I will admit at the outset that there are indeed some applications for which 10k is insufficient. It should come as little surprise, in fact, that there are applications for which the entire 64k of the Commodore 64 are to few, among them predicting the weather and flying a space shuttle. But within the domains for which we bought those machines, I have never found an instance in which I would prefer 38k of BASIC workspace over 1Ok of COMAL.
There's a certain elegance to doing a lot with a little. Countless hours
of mainframe use, with seemingly limitless megabytes of "virtual memory",
have not clouded the memories of coming home to my PET, powering up, and
seeing
COMMODORE BASIC
7167 BYTES FREE
proudly displayed on the screen. At the time, this was the big 8k machine; they were still taking orders for the short- lived 4k model as well, with its "3071 BYTES FREE" message. Though I dreamed of the day I could add another 8k chip to that early home computer, it was a needless lust; seldom did the small memory size limit my activities with that machine.
With many of your programs (for some of you, all of your programs), the straightforward technique of simply storing your entire program and all necessary data simultaneously in the 10 free kilobytes will work quite well. Just compute merrily onward, and forget that some people with other applications might be having difficulty fitting everything into their machines. The remainder of this article is not for you.

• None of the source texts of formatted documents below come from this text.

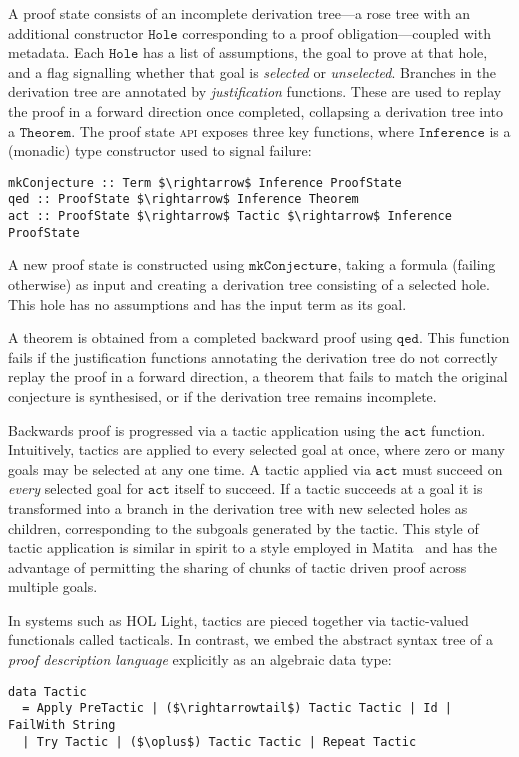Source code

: \documentclass{llncs}
\begin{document}
A proof state consists of an incomplete derivation tree---a rose tree with an additional constructor $\mathtt{Hole}$ corresponding to a proof obligation---coupled with metadata.
Each $\mathtt{Hole}$ has a list of assumptions, the goal to prove at that hole, and a flag signalling whether that goal is \emph{selected} or \emph{unselected}.
Branches in the derivation tree are annotated by \emph{justification} functions.
These are used to replay the proof in a forward direction once completed, collapsing a derivation tree into a $\mathtt{Theorem}$.
The proof state \textsc{api} exposes three key functions, where $\mathtt{Inference}$ is a (monadic) type constructor used to signal failure:
\begin{lstlisting}
mkConjecture :: Term $\rightarrow$ Inference ProofState
qed :: ProofState $\rightarrow$ Inference Theorem
act :: ProofState $\rightarrow$ Tactic $\rightarrow$ Inference ProofState
\end{lstlisting}

A new proof state is constructed using $\mathtt{mkConjecture}$, taking a formula (failing otherwise) as input and creating a derivation tree consisting of a selected hole.
This hole has no assumptions and has the input term as its goal.

A theorem is obtained from a completed backward proof using $\mathtt{qed}$.
This function fails if the justification functions annotating the derivation tree do not correctly replay the proof in a forward direction, a theorem that fails to match the original conjecture is synthesised, or if the derivation tree remains incomplete.

Backwards proof is progressed via a tactic application using the $\mathtt{act}$ function.
Intuitively, tactics are applied to every selected goal at once, where zero or many goals may be selected at any one time.
A tactic applied via $\mathtt{act}$ must succeed on \emph{every} selected goal for $\mathtt{act}$ itself to succeed.
If a tactic succeeds at a goal it is transformed into a branch in the derivation tree with new selected holes as children, corresponding to the subgoals generated by the tactic.
This style of tactic application is similar in spirit to a style employed in Matita~\cite{asperti:matita:2011} and has the advantage of permitting the sharing of chunks of tactic driven proof across multiple goals.

In systems such as HOL Light, tactics are pieced together via tactic-valued functionals called tacticals.
In contrast, we embed the abstract syntax tree of a \emph{proof description language} explicitly as an algebraic data type:
\begin{lstlisting}
data Tactic
  = Apply PreTactic | ($\rightarrowtail$) Tactic Tactic | Id | FailWith String
  | Try Tactic | ($\oplus$) Tactic Tactic | Repeat Tactic
\end{lstlisting}
\end{document}
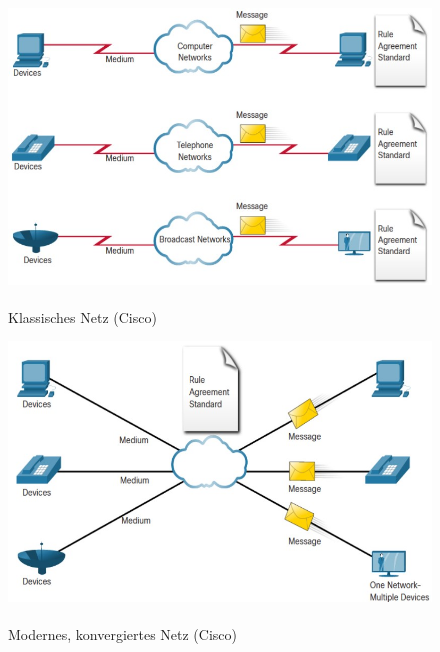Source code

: \begin{figure}[H]
    \begin{center}
    \label{pic:converging_classic}
    \includegraphics[width=.6\textwidth]{images/converging_network_classic.jpg}
    \caption{Klassisches Netz (\textsuperscript{\textcopyright}Cisco)}
    \end{center}
\end{figure}
\begin{figure}[H]
    \begin{center}
    \label{pic:converging_modern}
    \includegraphics[width=.6\textwidth]{images/converging_network_modern.jpg}
    \caption{Modernes, konvergiertes Netz (\textsuperscript{\textcopyright}Cisco)}
    \end{center}
\end{figure}

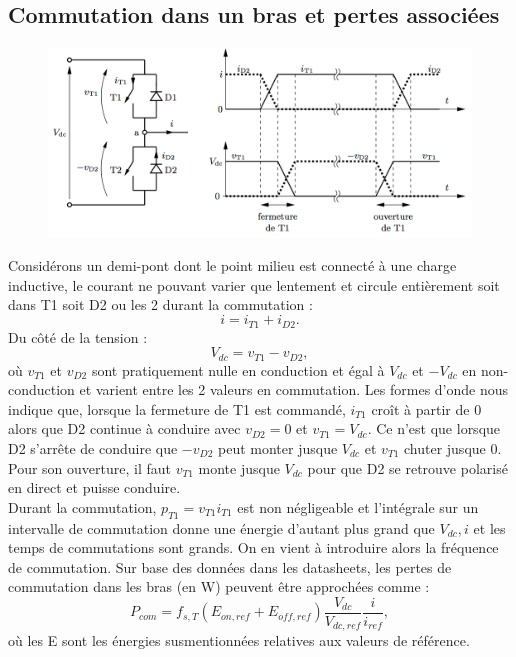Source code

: 	\subsection{Commutation dans un bras et pertes associées}
		\begin{figure}
		\vspace{-5mm}
		\includegraphics[scale=0.25]{ch4/10}
		\end{figure}
		Considérons un demi-pont dont le point milieu est connecté à une charge inductive, le courant ne pouvant varier que lentement et circule entièrement soit dans T1 soit D2 ou les 2 durant la commutation : 
		\begin{equation}
			i = i_{T1}+ i_{D2}.
		\end{equation}		 
		Du côté de la tension :
		\begin{equation}
			V_{dc} = v_{T1} - v_{D2},
		\end{equation}
		où $v_{T1}$ et $v_{D2}$ sont pratiquement nulle en conduction et égal à $V_{dc}$ et $-V_{dc}$ en non-conduction et varient entre les 2 valeurs en commutation. Les formes d'onde nous indique que, lorsque la fermeture de T1 est commandé, $i_{T1}$ croît à partir de 0 alors que D2 continue à conduire avec $v_{D2} = 0$ et $v_{T1} = V_{dc}$. Ce n'est que lorsque D2 s'arrête de conduire que $-v_{D2}$ peut monter jusque $V_{dc}$ et $v_{T1}$ chuter jusque 0. Pour son ouverture, il faut $v_{T1}$ monte jusque $V_{dc}$ pour que D2 se retrouve polarisé en direct et puisse conduire. \\
		
		Durant la commutation, $p_{T1} = v_{T1}i_{T1}$ est non négligeable et l'intégrale sur un intervalle de commutation donne une énergie d'autant plus grand que $V_{dc}, i$ et les temps de commutations sont grands. On en vient à introduire alors la fréquence de commutation. Sur base des données dans les datasheets, les pertes de commutation dans les bras (en W) peuvent être approchées comme :
		\begin{equation}
			P_{com} = f_{s,T} (E_{on,ref}+ E_{off,ref})\frac{V_{dc}}{V_{dc,ref}}\frac{i}{i_{ref}},
		\end{equation}
		où les E sont les énergies susmentionnées relatives aux valeurs de référence.
	
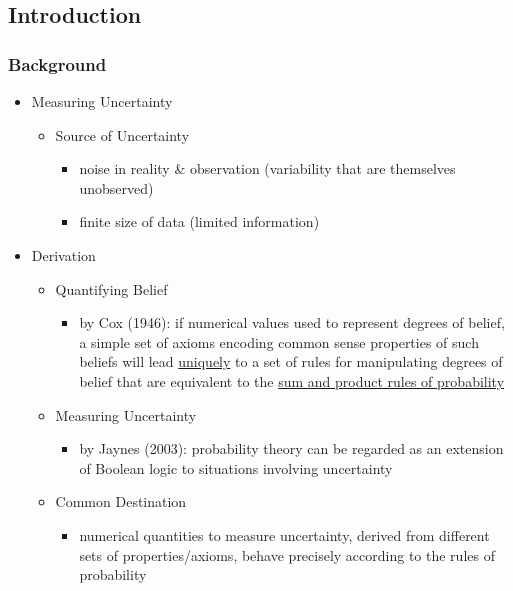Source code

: \subsection{Introduction}
\subsubsection{Background}
\begin{itemize}
\item Measuring Uncertainty
	\begin{itemize}
	\item Source of Uncertainty
		\begin{itemize}
		\item noise in reality \& observation (variability that are themselves unobserved)
		\item finite size of data (limited information)
		\end{itemize}
	\end{itemize}
\item Derivation
	\begin{itemize}
	\item Quantifying Belief
		\begin{itemize}
		\item by Cox (1946): if numerical values used to
		represent degrees of belief, a simple set of axioms encoding common sense
		properties of such beliefs will lead \underline{uniquely} to a set of rules for manipulating degrees of
		belief that are equivalent to the \underline{sum and product rules of probability}
		\end{itemize}
	\item Measuring Uncertainty
		\begin{itemize}
		\item by Jaynes (2003): probability theory can be regarded as an extension of
		Boolean logic to situations involving uncertainty
		\end{itemize}
	\item Common Destination
		\begin{itemize}
		\item numerical quantities to measure uncertainty, derived from different sets of properties/axioms, behave precisely according to the rules of probability
		\end{itemize}
	\end{itemize}
\end{itemize}

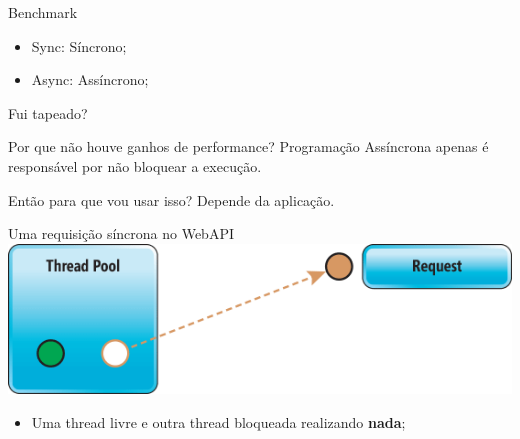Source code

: \documentclass[10pt]{beamer}
\begin{document}
\begin{frame}{Benchmark}
	\begin{figure}
	\end{figure}
	\vspace{-0.5cm}
	\scriptsize
	\begin{itemize}
		\item Sync: Síncrono;
		\item Async: Assíncrono;
	\end{itemize}
\end{frame}

\begin{frame}{Fui tapeado?}
	\begin{alertblock}{Por que não houve ganhos de performance?}
		Programação Assíncrona apenas é responsável por não bloquear a execução.
	\end{alertblock}
	\vspace{0.2cm}
	\begin{exampleblock}{Então para que vou usar isso?}
		Depende da aplicação.
	\end{exampleblock}
\end{frame}

\begin{frame}{Uma requisição síncrona no WebAPI}
	\includegraphics[width=\textwidth]{imgs/sync1}
	\vspace{0.5cm}
	
	\begin{itemize}
		\item Uma thread livre e outra thread bloqueada realizando \textbf{nada};
	\end{itemize}
\end{frame}
\end{document}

First you can regain some free memory by "cleaning out" your program's name table. COMAL keeps every variable, procedure, and function name in a table. Once the name is in the table, it stays there, even if the variable isn't used any more. Misspelled names remain in the table as well, even if they are corrected in the program. COMAL saves the name table along with the program when you issue a SAVE command. Thus the old name table is reloaded with each LOAD. But, if you LIST the program to disk (LIST" NAME.L " ), issue a NEW command, and then ENTER it back again (ENTER " NAME.L " ), COMAL will rebuild the name table. You should have more free memory now.
Another very simple and efficient way of regaining lost space with COMAL is to hone down the size of your DlMs to what you actually need. In the DlMensioning of strings, COMAL reserves space in memory for the full number of bytes requested. Thus "DIM ADDRESS$ OF 1000" would reserve the full 1000 bytes of memory (plus some for the name and pointers) for the variable ADDRESS$, rendering that space unusable by any other variable. Recall that BASIC, in contrast, simply reserves a few bytes for the name (AD$ is all it can keep) and pointers, then claims additional speed as it is required. Though space is not wasted, the disadvantages with BASIC's technique are its speed (COMAL is over 79 times as fast in some string manipulations), its need for garbage collection (sometimes requiring several minutes to reclaim lost space), and its possibility of run-time errors ("OUT OF MEMORY ERROR IN 1230"). Likewise, when DlMensioning arrays ("DIM RANGE(-5:5,1:25)"), use only the indices needed; more will rob you of potentially valuable space.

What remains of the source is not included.